Moving via airplane is terrible. I've been trying to organize my accumulation of crap for months, but only when it's too late do I realize I should have shipped myself things. Maybe a lot of things. I could have even shipped my clothes, my trenchcoat, random stuff that poses some problem or another. I had the foresight to send myself a few things, but I should have shipped a lot more. Now that I'm leaving tomorrow morning and it's too late, this seems clear to me.
Hey, just do it tomorrow morning before going to the airport, right? I don't drive. Getting to UPS feels like an all day ordeal. I certainly can't do it before going to the airport. I'm not that much of a grown-up. Every little thing is so much more work for me than it's supposed to be.
I feel like I'm doing it all wrong, but I can't do anything about it. It's taken everything I've got to do it at all. I'm too stressed, too overwhelmed, I have to leave behind all sorts of things for my landlord to deal with, because he's the adult who has a job and owns houses, and I'm an old child who can't figure out how to live in this world.
Everything I was looking forward to was in my life here, in Winooski.

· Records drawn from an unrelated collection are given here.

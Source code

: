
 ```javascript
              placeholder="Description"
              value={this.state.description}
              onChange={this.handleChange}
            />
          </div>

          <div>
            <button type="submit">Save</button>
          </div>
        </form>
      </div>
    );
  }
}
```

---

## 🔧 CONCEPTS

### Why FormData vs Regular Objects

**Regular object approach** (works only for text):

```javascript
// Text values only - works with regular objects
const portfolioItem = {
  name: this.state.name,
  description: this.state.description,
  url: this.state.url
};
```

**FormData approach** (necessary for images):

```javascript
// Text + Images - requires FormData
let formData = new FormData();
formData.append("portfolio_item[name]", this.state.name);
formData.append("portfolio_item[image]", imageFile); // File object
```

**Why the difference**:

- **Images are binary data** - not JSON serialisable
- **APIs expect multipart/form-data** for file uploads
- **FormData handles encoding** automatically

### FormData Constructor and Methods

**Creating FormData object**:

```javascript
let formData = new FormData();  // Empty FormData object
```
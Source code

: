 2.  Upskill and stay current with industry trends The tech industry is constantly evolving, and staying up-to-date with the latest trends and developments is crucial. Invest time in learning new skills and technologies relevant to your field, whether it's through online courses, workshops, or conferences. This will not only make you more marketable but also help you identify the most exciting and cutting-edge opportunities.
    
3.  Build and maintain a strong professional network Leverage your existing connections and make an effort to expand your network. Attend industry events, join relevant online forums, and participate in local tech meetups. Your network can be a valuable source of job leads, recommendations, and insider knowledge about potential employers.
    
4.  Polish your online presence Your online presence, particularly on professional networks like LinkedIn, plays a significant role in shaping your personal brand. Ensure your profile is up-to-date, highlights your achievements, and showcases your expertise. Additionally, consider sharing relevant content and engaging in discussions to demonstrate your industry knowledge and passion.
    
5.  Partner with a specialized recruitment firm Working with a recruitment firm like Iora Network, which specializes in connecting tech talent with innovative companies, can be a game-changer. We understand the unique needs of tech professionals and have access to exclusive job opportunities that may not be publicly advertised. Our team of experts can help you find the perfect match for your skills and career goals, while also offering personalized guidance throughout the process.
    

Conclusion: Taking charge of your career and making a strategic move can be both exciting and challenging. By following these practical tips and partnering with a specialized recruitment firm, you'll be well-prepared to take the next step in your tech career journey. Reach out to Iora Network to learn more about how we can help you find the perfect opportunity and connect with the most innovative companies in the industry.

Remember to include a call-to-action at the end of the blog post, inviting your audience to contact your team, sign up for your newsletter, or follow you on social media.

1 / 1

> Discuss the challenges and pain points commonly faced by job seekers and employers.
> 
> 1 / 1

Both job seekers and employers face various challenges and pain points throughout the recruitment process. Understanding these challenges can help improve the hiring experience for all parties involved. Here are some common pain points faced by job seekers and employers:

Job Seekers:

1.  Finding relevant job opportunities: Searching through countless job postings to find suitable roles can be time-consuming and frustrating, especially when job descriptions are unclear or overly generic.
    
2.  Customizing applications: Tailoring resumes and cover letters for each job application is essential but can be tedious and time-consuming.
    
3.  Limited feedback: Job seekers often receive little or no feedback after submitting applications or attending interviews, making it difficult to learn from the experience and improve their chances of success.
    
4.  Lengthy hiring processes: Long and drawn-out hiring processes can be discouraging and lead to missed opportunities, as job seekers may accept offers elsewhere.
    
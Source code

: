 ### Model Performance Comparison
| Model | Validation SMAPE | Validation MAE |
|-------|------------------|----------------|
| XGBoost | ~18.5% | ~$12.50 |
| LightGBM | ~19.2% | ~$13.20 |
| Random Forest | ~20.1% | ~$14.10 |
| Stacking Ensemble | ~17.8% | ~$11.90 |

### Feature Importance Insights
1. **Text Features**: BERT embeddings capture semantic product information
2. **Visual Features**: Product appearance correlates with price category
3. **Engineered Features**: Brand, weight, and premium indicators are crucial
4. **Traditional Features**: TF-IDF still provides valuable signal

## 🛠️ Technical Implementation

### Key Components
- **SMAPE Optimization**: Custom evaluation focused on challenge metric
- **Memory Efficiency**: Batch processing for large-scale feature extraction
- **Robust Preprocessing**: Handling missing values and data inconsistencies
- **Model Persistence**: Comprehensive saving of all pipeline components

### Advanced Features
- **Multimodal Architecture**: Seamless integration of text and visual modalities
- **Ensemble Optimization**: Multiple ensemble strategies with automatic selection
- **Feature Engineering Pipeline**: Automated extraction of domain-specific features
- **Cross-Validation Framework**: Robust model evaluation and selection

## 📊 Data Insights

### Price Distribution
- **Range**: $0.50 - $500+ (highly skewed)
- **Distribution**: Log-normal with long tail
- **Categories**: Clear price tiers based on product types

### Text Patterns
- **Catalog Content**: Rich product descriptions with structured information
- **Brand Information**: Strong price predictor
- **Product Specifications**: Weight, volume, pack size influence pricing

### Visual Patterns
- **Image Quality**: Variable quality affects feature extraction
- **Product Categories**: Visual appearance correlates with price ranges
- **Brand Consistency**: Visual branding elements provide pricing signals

Everything I've been looking forward to this summer has been replaced by trying to find a place to live, trying to move, trying to look forward to other things. I'm torn between the impulse to be optimistic and wanting to hold onto the feelings of loss. Look at what I'm going through. What kind of lunatic would be ok? Don't I have a right to feel eviscerated by this?
Optimism looks better. It's more productive. What good is dwelling. Just keep moving forward and adapting. Make the most of what comes, not what could have been. Never mind the scars and trauma. If we don't think about them, they aren't there. We just inexplicably feel like hell, whatever the future holds.
I had a bookshelf full of my own books for the first time in my adult life. A whole range of interesting books that I've mostly read. Can't ship many books., let alone pack them into my overstuffed duffle bag. Too heavy. Back to having no books, no bookshelf to say anything interesting about me. I could have shipped a few favorites, but wasn't thinking clearly enough.
There are so many random things like this. Everything is replaceable, but most of it won't get replaced. That's good in a way. We shouldn't hoard and clutter our lives with so much crap, but we shouldn't have to periodically throw out everything we own, either.